--- Data for this task Enclosed Below ---

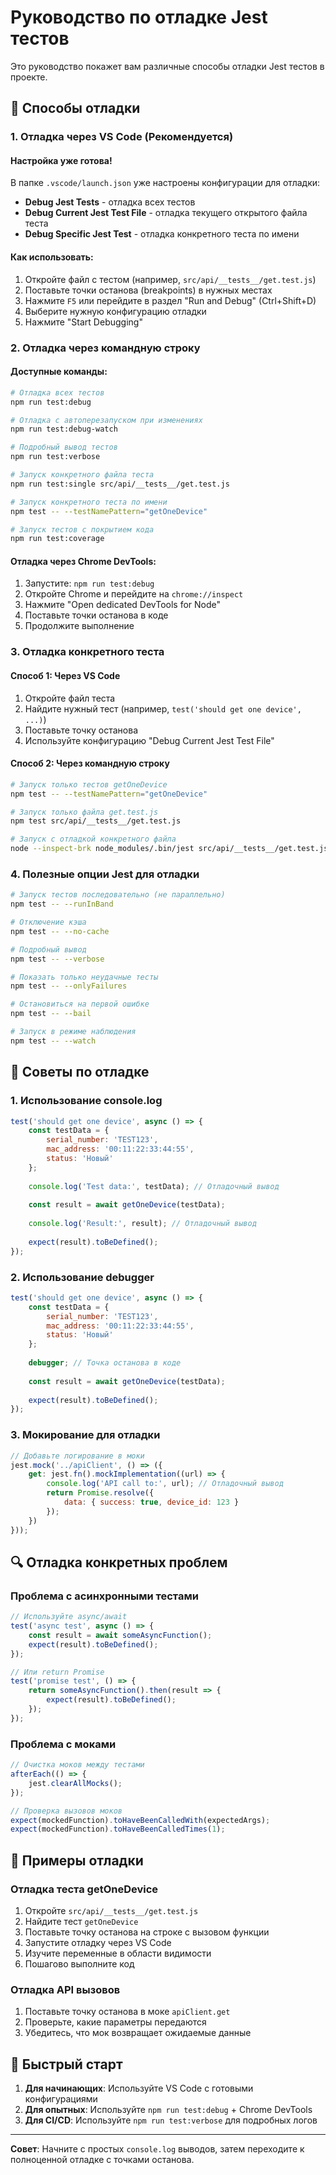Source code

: # Руководство по отладке Jest тестов

Это руководство покажет вам различные способы отладки Jest тестов в проекте.

## 🔧 Способы отладки

### 1. Отладка через VS Code (Рекомендуется)

#### Настройка уже готова!
В папке `.vscode/launch.json` уже настроены конфигурации для отладки:

- **Debug Jest Tests** - отладка всех тестов
- **Debug Current Jest Test File** - отладка текущего открытого файла теста
- **Debug Specific Jest Test** - отладка конкретного теста по имени

#### Как использовать:
1. Откройте файл с тестом (например, `src/api/__tests__/get.test.js`)
2. Поставьте точки останова (breakpoints) в нужных местах
3. Нажмите `F5` или перейдите в раздел "Run and Debug" (Ctrl+Shift+D)
4. Выберите нужную конфигурацию отладки
5. Нажмите "Start Debugging"

### 2. Отладка через командную строку

#### Доступные команды:

```bash
# Отладка всех тестов
npm run test:debug

# Отладка с автоперезапуском при изменениях
npm run test:debug-watch

# Подробный вывод тестов
npm run test:verbose

# Запуск конкретного файла теста
npm run test:single src/api/__tests__/get.test.js

# Запуск конкретного теста по имени
npm test -- --testNamePattern="getOneDevice"

# Запуск тестов с покрытием кода
npm run test:coverage
```

#### Отладка через Chrome DevTools:
1. Запустите: `npm run test:debug`
2. Откройте Chrome и перейдите на `chrome://inspect`
3. Нажмите "Open dedicated DevTools for Node"
4. Поставьте точки останова в коде
5. Продолжите выполнение

### 3. Отладка конкретного теста

#### Способ 1: Через VS Code
1. Откройте файл теста
2. Найдите нужный тест (например, `test('should get one device', ...)`)
3. Поставьте точку останова
4. Используйте конфигурацию "Debug Current Jest Test File"

#### Способ 2: Через командную строку
```bash
# Запуск только тестов getOneDevice
npm test -- --testNamePattern="getOneDevice"

# Запуск только файла get.test.js
npm test src/api/__tests__/get.test.js

# Запуск с отладкой конкретного файла
node --inspect-brk node_modules/.bin/jest src/api/__tests__/get.test.js --runInBand
```

### 4. Полезные опции Jest для отладки

```bash
# Запуск тестов последовательно (не параллельно)
npm test -- --runInBand

# Отключение кэша
npm test -- --no-cache

# Подробный вывод
npm test -- --verbose

# Показать только неудачные тесты
npm test -- --onlyFailures

# Остановиться на первой ошибке
npm test -- --bail

# Запуск в режиме наблюдения
npm test -- --watch
```

## 🐛 Советы по отладке

### 1. Использование console.log
```javascript
test('should get one device', async () => {
    const testData = {
        serial_number: 'TEST123',
        mac_address: '00:11:22:33:44:55',
        status: 'Новый'
    };
    
    console.log('Test data:', testData); // Отладочный вывод
    
    const result = await getOneDevice(testData);
    
    console.log('Result:', result); // Отладочный вывод
    
    expect(result).toBeDefined();
});
```

### 2. Использование debugger
```javascript
test('should get one device', async () => {
    const testData = {
        serial_number: 'TEST123',
        mac_address: '00:11:22:33:44:55',
        status: 'Новый'
    };
    
    debugger; // Точка останова в коде
    
    const result = await getOneDevice(testData);
    
    expect(result).toBeDefined();
});
```

### 3. Мокирование для отладки
```javascript
// Добавьте логирование в моки
jest.mock('../apiClient', () => ({
    get: jest.fn().mockImplementation((url) => {
        console.log('API call to:', url); // Отладочный вывод
        return Promise.resolve({
            data: { success: true, device_id: 123 }
        });
    })
}));
```

## 🔍 Отладка конкретных проблем

### Проблема с асинхронными тестами
```javascript
// Используйте async/await
test('async test', async () => {
    const result = await someAsyncFunction();
    expect(result).toBeDefined();
});

// Или return Promise
test('promise test', () => {
    return someAsyncFunction().then(result => {
        expect(result).toBeDefined();
    });
});
```

### Проблема с моками
```javascript
// Очистка моков между тестами
afterEach(() => {
    jest.clearAllMocks();
});

// Проверка вызовов моков
expect(mockedFunction).toHaveBeenCalledWith(expectedArgs);
expect(mockedFunction).toHaveBeenCalledTimes(1);
```

## 📝 Примеры отладки

### Отладка теста getOneDevice
1. Откройте `src/api/__tests__/get.test.js`
2. Найдите тест `getOneDevice`
3. Поставьте точку останова на строке с вызовом функции
4. Запустите отладку через VS Code
5. Изучите переменные в области видимости
6. Пошагово выполните код

### Отладка API вызовов
1. Поставьте точку останова в моке `apiClient.get`
2. Проверьте, какие параметры передаются
3. Убедитесь, что мок возвращает ожидаемые данные

## 🚀 Быстрый старт

1. **Для начинающих**: Используйте VS Code с готовыми конфигурациями
2. **Для опытных**: Используйте `npm run test:debug` + Chrome DevTools
3. **Для CI/CD**: Используйте `npm run test:verbose` для подробных логов

---

**Совет**: Начните с простых `console.log` выводов, затем переходите к полноценной отладке с точками останова.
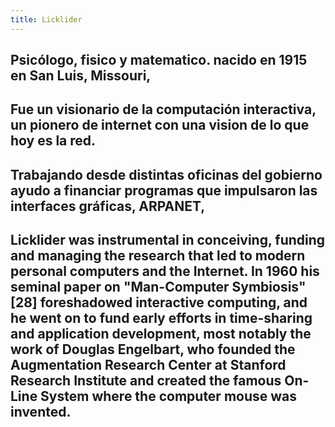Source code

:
 ```yaml
---
title: Licklider
---
```


## Psicólogo, fisico y matematico. nacido en 1915 en San Luis, Missouri,
## Fue un visionario de la computación interactiva, un pionero de internet con una vision de lo que hoy es la red.
## Trabajando desde distintas oficinas del gobierno ayudo a financiar programas que impulsaron las interfaces gráficas, ARPANET,
## Licklider was instrumental in conceiving, funding and managing the research that led to modern personal computers and the Internet. In 1960 his seminal paper on "Man-Computer Symbiosis"[28] foreshadowed interactive computing, and he went on to fund early efforts in time-sharing and application development, most notably the work of Douglas Engelbart, who founded the Augmentation Research Center at Stanford Research Institute and created the famous On-Line System where the computer mouse was invented.
##
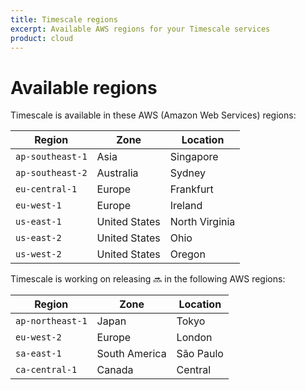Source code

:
 ```yaml
---
title: Timescale regions
excerpt: Available AWS regions for your Timescale services
product: cloud
---
```


# Available regions

Timescale is available in these AWS (Amazon Web Services) regions:

|Region|Zone|Location|
|-|-|-|
|`ap-southeast-1`|Asia|Singapore|
|`ap-southeast-2`|Australia|Sydney|
|`eu-central-1`|Europe|Frankfurt|
|`eu-west-1`|Europe|Ireland|
|`us-east-1`|United States|North Virginia|
|`us-east-2`|United States|Ohio|
|`us-west-2`|United States|Oregon|

Timescale is working on releasing 🔜 in the following AWS regions:

|Region|Zone|Location|
|-|-|-|
|`ap-northeast-1`|Japan|Tokyo|
|`eu-west-2`|Europe|London|
|`sa-east-1`|South America|São Paulo|
|`ca-central-1`|Canada|Central|
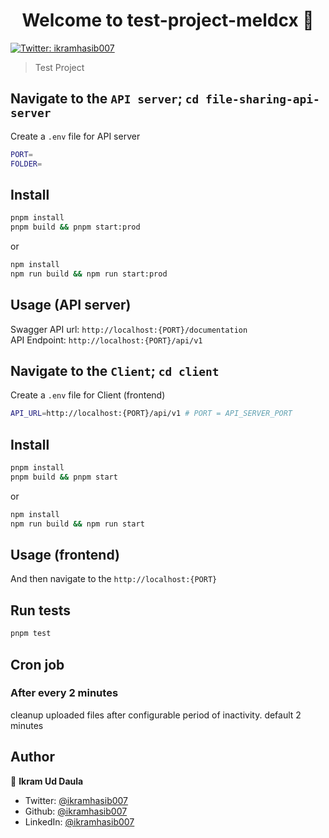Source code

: <h1 align="center">Welcome to test-project-meldcx 👋</h1>
<p>
  <a href="https://twitter.com/ikramhasib007" target="_blank">
    <img alt="Twitter: ikramhasib007" src="https://img.shields.io/twitter/follow/ikramhasib007.svg?style=social" />
  </a>
</p>

> Test Project

## Navigate to the `API server`; `cd file-sharing-api-server`

Create a `.env` file for API server

```sh
PORT=
FOLDER=
```

## Install

```sh
pnpm install
pnpm build && pnpm start:prod
```

or

```sh
npm install
npm run build && npm run start:prod
```

## Usage (API server)

Swagger API url: `http://localhost:{PORT}/documentation`
<br/>
API Endpoint: `http://localhost:{PORT}/api/v1`

## Navigate to the `Client`; `cd client`

Create a `.env` file for Client (frontend)

```sh
API_URL=http://localhost:{PORT}/api/v1 # PORT = API_SERVER_PORT
```

## Install

```sh
pnpm install
pnpm build && pnpm start
```

or

```sh
npm install
npm run build && npm run start
```

## Usage (frontend)

And then navigate to the `http://localhost:{PORT}`

## Run tests

```sh
pnpm test
```

## Cron job

### After every 2 minutes

cleanup uploaded files after configurable period of inactivity. default 2 minutes

## Author

👤 **Ikram Ud Daula**

- Twitter: [@ikramhasib007](https://twitter.com/ikramhasib007)
- Github: [@ikramhasib007](https://github.com/ikramhasib007)
- LinkedIn: [@ikramhasib007](https://linkedin.com/in/ikramhasib007)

--- End of Enclosed Data for this task ---

**What the exercise asks**
Check each line of the data for "mockedFunction". Copy the lines where it turns up.

**Exercise solution**
expect(mockedFunction).toHaveBeenCalledWith(expectedArgs);
expect(mockedFunction).toHaveBeenCalledTimes(1);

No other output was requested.